_Exercise brief_
Look through the data that follows and copy each line with the string "between".

_Data for the task_
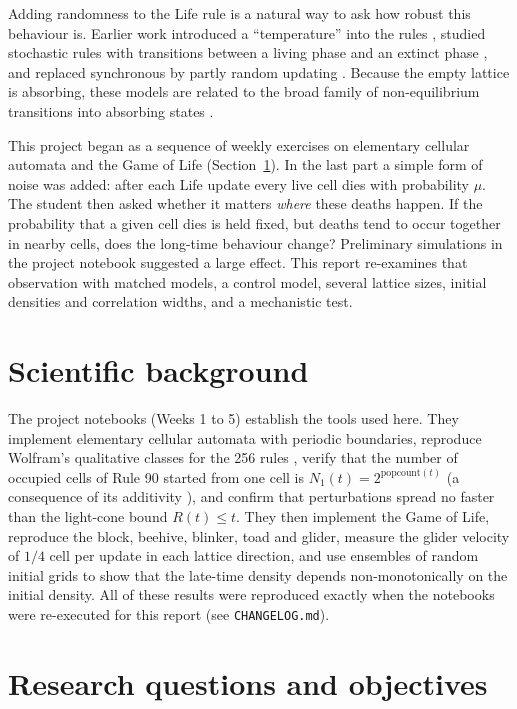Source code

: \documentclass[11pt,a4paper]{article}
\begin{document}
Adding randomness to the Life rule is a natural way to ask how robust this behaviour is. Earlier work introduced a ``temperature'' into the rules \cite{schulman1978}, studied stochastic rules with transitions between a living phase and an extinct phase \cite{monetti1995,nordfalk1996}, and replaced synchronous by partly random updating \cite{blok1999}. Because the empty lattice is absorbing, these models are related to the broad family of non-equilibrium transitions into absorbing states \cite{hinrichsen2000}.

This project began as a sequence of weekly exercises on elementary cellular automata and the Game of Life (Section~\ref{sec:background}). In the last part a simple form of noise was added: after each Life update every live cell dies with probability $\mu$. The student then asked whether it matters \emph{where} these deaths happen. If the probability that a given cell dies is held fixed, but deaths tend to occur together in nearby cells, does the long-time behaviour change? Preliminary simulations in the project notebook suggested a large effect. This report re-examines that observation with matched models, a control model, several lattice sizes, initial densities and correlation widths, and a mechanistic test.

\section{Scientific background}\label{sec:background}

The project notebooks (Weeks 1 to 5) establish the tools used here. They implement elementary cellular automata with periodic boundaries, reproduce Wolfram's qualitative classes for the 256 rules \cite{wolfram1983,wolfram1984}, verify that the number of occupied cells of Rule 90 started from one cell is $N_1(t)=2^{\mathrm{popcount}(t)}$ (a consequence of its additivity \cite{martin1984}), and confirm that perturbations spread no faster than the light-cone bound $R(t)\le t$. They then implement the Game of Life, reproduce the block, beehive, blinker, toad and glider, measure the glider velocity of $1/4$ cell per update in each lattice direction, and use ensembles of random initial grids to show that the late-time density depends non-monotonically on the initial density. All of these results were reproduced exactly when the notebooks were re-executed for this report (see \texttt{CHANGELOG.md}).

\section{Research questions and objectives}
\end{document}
...
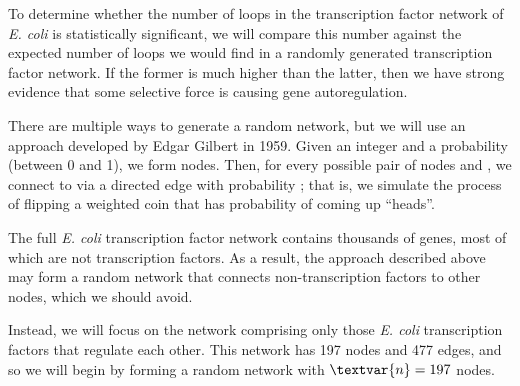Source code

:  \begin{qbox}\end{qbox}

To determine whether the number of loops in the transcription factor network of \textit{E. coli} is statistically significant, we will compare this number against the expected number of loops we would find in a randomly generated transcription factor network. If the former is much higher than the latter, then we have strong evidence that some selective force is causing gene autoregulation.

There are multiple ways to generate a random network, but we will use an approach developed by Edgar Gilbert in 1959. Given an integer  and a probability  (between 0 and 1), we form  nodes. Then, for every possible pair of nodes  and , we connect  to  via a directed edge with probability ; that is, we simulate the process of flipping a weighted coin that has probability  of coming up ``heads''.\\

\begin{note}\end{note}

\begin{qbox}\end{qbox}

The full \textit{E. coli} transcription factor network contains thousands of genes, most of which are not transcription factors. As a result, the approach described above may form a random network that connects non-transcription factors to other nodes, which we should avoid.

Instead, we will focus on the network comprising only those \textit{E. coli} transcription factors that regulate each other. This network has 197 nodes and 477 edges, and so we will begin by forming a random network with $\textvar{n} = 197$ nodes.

_Response box_
Adding randomness to the Life rule is a natural way to ask how robust this behaviour is. Earlier work introduced a ``temperature'' into the rules \cite{schulman1978}, studied stochastic rules with transitions between a living phase and an extinct phase \cite{monetti1995,nordfalk1996}, and replaced synchronous by partly random updating \cite{blok1999}. Because the empty lattice is absorbing, these models are related to the broad family of non-equilibrium transitions into absorbing states \cite{hinrichsen2000}.
There are multiple ways to generate a random network, but we will use an approach developed by Edgar Gilbert in 1959. Given an integer  and a probability  (between 0 and 1), we form  nodes. Then, for every possible pair of nodes  and , we connect  to  via a directed edge with probability ; that is, we simulate the process of flipping a weighted coin that has probability  of coming up ``heads''.\\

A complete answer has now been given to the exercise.